TikTok vs. Chinese TikTok (Douyin): What’s the Difference?

Feb 8, 2021

Douyin, TikTok’s Chinese sister platform, is virtually identical to its international counterpart, but with a handful of key differences.

You almost certainly know a thing or two about TikTok, the short video social media platform which has exploded into the global spotlight in the past year, and found itself in President Trump’s crosshairs. You probably also know that it’s owned by a Chinese company, ByteDance. And you may have heard that it was based off its Chinese sister platform, Douyin. However, you may be a bit confused about the differences between the two platforms, which share a logo, and are very similar.

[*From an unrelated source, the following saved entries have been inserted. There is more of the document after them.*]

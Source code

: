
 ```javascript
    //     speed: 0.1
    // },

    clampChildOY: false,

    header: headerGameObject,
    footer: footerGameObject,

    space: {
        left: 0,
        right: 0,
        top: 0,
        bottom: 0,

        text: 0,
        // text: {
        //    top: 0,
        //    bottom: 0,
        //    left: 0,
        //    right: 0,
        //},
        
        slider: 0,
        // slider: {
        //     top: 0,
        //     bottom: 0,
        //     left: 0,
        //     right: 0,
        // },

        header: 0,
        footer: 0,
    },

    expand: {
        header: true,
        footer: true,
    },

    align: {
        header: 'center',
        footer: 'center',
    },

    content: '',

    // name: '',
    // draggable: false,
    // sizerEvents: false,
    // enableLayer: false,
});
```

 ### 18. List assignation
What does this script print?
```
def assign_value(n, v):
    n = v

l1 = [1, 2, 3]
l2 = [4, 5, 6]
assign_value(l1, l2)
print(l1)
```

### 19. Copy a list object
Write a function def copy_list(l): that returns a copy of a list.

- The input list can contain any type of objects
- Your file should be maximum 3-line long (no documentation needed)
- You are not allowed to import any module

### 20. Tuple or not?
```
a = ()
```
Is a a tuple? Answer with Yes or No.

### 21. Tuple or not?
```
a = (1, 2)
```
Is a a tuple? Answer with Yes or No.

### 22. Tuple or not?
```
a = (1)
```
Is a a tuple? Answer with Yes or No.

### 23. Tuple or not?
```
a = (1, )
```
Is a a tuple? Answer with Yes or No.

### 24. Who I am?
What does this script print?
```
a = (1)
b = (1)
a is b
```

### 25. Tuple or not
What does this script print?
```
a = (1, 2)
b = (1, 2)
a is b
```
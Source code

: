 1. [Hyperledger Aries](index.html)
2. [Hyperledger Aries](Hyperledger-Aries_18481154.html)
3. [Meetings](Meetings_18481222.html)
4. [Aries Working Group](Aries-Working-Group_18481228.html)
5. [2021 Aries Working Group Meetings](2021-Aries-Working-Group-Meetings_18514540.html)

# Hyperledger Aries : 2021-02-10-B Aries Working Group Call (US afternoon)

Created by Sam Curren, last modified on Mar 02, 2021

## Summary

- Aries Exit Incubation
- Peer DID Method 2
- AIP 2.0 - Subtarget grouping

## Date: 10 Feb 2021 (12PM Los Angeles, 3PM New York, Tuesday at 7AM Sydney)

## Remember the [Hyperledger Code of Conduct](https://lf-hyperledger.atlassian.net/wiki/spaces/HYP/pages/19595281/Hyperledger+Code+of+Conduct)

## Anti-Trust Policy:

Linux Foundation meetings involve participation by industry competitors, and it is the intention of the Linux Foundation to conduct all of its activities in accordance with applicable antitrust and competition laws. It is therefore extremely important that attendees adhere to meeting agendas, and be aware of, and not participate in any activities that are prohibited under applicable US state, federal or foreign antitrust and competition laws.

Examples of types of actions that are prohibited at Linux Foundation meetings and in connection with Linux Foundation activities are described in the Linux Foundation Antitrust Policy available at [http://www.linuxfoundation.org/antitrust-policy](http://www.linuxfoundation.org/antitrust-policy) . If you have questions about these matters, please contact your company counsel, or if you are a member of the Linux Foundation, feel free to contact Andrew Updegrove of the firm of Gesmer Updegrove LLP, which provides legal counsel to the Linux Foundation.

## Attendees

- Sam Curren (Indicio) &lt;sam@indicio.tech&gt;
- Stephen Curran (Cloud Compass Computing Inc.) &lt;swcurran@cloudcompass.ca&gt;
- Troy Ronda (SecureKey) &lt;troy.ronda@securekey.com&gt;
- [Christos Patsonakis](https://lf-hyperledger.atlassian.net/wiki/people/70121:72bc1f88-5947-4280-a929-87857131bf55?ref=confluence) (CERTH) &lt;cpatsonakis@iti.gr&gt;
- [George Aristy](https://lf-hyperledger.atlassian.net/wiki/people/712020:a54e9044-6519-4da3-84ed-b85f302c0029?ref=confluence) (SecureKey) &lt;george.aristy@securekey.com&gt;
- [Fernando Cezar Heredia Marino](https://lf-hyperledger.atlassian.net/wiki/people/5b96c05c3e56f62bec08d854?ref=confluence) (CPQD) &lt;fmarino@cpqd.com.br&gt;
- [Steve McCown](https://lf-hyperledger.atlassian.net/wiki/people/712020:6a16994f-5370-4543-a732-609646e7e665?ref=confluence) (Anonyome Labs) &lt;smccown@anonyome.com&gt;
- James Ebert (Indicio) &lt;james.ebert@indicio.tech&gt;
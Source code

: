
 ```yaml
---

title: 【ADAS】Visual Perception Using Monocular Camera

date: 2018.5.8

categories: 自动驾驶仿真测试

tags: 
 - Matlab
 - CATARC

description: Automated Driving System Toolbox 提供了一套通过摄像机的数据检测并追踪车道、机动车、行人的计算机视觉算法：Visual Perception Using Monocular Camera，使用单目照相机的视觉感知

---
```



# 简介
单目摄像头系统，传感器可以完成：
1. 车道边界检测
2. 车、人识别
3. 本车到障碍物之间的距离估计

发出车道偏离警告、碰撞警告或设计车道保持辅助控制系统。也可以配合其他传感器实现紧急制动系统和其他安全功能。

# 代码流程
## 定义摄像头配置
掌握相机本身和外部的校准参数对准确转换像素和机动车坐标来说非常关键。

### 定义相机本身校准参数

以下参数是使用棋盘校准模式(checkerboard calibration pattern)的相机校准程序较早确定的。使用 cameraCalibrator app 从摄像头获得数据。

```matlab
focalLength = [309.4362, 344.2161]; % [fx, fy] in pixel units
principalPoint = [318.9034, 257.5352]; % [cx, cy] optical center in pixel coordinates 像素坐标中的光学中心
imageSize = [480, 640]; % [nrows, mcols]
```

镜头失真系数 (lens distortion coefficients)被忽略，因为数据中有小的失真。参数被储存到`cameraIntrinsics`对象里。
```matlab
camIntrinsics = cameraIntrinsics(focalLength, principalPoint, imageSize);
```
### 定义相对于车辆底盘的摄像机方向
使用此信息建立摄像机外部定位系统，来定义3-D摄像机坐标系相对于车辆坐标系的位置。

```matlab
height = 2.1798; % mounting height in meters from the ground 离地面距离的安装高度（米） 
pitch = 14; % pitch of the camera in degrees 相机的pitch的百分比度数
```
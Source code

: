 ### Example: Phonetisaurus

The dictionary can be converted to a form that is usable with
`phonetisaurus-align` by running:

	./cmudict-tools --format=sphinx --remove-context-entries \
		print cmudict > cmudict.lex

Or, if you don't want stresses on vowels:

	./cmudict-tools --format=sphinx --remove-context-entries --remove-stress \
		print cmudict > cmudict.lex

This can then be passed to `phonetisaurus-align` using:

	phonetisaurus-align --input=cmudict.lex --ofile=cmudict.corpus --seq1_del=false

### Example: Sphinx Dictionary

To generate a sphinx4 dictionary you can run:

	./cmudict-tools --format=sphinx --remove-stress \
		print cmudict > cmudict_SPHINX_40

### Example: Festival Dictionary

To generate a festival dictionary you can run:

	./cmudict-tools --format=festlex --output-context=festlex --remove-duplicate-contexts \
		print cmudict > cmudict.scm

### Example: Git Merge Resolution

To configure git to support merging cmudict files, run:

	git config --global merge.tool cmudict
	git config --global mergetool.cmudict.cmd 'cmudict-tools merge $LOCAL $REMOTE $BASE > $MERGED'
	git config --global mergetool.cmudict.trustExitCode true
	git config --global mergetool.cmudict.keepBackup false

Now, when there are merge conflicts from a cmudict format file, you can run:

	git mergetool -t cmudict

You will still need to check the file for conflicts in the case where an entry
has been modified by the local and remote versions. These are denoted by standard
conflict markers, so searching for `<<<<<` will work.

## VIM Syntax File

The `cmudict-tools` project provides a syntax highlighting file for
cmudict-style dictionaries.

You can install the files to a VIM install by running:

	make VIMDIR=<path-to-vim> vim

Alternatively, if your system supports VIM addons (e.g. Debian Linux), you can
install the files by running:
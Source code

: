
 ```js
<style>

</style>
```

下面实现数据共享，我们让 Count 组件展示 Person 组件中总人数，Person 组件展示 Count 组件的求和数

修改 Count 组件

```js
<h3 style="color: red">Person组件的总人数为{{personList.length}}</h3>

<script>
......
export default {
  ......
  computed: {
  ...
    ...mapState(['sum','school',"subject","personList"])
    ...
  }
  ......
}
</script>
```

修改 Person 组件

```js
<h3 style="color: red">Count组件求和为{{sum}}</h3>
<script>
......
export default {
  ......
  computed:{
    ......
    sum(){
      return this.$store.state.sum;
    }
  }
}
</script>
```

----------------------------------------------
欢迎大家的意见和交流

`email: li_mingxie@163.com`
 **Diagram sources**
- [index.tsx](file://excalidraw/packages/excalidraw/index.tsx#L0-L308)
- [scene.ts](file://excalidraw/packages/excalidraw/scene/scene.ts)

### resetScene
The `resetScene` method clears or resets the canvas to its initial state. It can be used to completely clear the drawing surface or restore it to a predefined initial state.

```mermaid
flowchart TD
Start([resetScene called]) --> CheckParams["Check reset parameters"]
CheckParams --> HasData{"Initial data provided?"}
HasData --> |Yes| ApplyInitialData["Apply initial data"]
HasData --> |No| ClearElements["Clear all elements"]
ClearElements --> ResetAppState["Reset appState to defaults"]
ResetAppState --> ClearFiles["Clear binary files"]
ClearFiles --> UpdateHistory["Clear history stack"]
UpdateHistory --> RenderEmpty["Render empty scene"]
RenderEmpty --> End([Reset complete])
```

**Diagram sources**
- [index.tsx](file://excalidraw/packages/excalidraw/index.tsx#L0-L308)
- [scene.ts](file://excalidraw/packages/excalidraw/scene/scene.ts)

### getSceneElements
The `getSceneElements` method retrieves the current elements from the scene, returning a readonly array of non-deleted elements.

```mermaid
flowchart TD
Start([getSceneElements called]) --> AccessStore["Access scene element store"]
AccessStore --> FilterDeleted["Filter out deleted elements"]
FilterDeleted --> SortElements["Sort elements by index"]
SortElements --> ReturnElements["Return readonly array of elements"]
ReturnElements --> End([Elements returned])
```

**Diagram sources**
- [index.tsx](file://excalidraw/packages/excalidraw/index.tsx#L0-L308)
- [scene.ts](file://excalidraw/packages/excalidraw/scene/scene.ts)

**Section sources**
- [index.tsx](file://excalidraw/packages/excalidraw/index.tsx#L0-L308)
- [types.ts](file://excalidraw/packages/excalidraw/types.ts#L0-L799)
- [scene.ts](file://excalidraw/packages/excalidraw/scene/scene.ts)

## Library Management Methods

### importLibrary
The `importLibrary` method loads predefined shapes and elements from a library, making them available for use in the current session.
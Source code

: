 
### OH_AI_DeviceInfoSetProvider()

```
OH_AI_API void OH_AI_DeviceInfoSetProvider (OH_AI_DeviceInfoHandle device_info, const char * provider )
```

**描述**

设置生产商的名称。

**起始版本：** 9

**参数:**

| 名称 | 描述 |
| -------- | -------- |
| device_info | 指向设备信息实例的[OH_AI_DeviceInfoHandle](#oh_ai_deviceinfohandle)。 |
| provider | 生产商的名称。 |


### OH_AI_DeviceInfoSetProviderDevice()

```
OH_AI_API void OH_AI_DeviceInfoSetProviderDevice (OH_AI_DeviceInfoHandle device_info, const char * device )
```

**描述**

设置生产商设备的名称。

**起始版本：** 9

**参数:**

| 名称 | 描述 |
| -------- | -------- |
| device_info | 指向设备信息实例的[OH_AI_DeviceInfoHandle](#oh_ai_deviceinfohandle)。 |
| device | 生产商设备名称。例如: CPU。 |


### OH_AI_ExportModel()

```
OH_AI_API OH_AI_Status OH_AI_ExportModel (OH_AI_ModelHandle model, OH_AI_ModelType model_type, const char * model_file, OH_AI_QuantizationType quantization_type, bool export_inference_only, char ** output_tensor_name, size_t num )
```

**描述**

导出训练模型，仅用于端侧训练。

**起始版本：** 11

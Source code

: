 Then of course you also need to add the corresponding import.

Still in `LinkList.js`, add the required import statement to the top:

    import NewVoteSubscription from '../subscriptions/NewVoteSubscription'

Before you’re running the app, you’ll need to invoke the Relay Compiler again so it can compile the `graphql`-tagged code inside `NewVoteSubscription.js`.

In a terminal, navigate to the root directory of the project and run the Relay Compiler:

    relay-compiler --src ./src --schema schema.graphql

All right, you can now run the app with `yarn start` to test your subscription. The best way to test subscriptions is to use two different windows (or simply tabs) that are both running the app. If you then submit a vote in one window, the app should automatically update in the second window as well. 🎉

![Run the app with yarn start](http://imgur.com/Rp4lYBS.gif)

We take a look at the history behind these two platforms, and break down the similarities and differences between them.

The History

In 2012, the Chinese internet entrepreneur Zhang Yiming founded ByteDance, and launched his first app, Toutiao, which quickly gained traction in China. Then in 2016, he launched Douyin, a short video-sharing app which quickly became one of the most popular social media platforms in China, and Zhang launched TikTok, an international version of the app, in 2017. Within 2 months of TikTok’s launch, ByteDance acquired Musical.ly for US$1 billion, a Chinese lip-syncing video platform, officially merging it with TikTok in 2018.

Above: ByteDance Founder Zhang Yiming. Source: South China Morning Post

TikTok and Douyin have both grown at a shockingly fast rate since. Here are the key similarities:

  • Logo
  • Format: full-screen short videos with infinite scroll, split into ‘Following’ and ‘For You’ (suggested) pages.
  • Content creation: Both platforms equip users with an array of editing tools/filters to lower the barrier of entry to posting organic video content.
  • Virality: the platforms are open and geared towards discovery (e.g. the ‘For You’ page being the default, rather than the ‘Following’ page), and content from previously unknown creators can get millions of views overnight.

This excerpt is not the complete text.